▸ **Work item**:
Find all lines below containing the string "small" and return them.

▸ **Records for the exercise**:

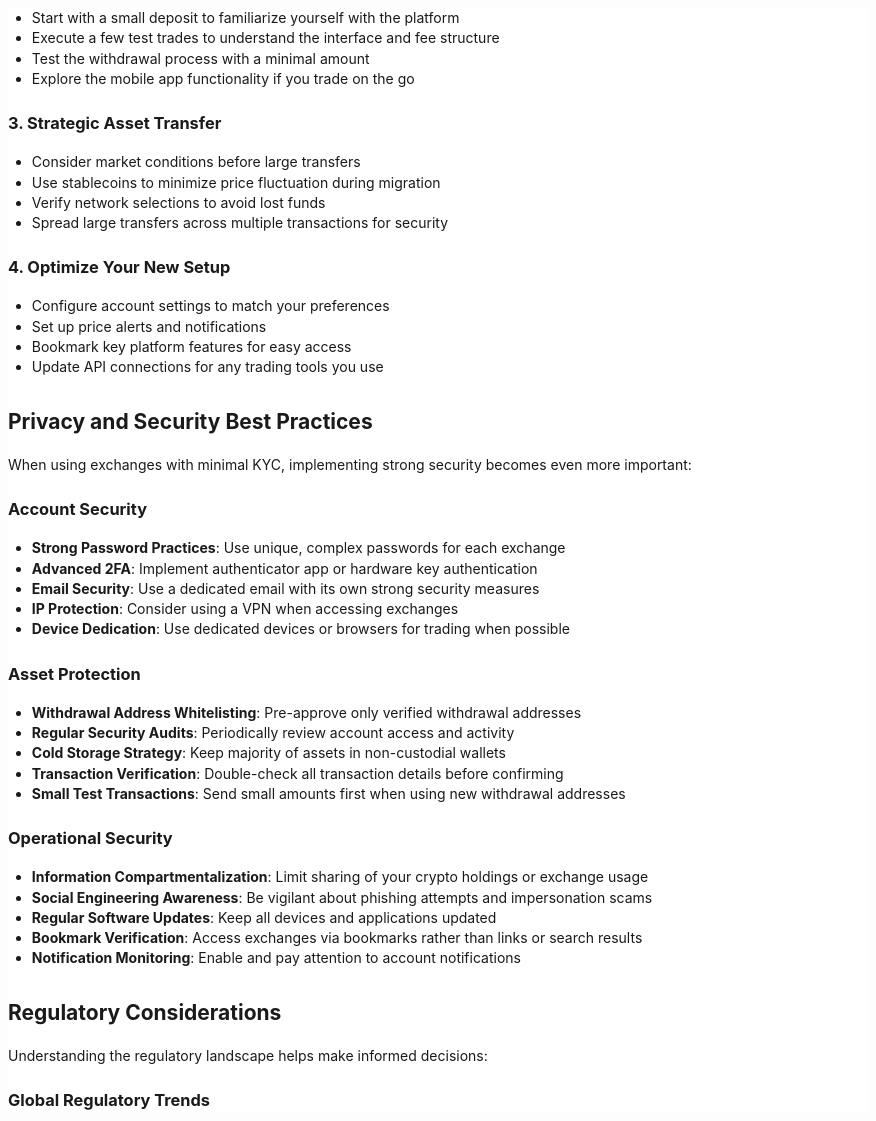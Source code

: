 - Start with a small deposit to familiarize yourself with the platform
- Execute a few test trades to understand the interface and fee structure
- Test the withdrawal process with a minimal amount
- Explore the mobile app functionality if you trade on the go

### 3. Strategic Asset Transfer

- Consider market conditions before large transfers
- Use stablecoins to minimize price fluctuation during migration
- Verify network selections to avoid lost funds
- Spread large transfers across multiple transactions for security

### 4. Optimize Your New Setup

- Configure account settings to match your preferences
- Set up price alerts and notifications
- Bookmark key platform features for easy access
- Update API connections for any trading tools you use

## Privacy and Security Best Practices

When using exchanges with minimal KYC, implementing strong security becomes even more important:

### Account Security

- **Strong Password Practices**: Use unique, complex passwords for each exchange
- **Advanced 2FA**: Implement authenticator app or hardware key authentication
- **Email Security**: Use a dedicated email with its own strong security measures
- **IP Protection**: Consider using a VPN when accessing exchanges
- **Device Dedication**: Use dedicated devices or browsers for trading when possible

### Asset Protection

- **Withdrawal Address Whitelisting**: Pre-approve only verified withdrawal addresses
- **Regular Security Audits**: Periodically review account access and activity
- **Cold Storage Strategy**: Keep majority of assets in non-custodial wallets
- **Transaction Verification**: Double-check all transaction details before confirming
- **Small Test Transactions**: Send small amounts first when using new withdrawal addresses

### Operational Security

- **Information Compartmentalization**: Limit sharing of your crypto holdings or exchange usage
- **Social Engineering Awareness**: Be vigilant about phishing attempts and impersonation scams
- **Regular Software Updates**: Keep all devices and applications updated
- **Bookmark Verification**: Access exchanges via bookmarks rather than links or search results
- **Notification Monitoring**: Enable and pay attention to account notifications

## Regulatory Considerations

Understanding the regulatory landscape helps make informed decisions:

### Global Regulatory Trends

==

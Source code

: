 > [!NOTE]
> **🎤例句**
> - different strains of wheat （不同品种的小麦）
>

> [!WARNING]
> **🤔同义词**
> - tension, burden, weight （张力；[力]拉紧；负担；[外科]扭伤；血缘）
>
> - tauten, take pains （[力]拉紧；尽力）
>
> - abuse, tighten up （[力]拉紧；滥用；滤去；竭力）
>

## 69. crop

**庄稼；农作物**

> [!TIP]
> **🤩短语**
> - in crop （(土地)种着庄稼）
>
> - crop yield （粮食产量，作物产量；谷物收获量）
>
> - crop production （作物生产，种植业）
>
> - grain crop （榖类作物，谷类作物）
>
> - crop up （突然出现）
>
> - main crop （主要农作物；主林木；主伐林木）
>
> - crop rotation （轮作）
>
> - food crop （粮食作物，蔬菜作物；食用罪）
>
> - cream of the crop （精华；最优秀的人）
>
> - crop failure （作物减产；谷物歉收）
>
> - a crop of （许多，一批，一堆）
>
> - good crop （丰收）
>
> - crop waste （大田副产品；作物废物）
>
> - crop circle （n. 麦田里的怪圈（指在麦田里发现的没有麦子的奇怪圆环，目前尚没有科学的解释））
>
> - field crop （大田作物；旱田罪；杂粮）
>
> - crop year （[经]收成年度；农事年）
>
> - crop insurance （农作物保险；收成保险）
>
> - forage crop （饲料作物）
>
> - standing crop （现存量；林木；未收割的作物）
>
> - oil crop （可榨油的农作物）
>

▸ **Result**:
: - Start with a small deposit to familiarize yourself with the platform
- **Small Test Transactions**: Send small amounts first when using new withdrawal addresses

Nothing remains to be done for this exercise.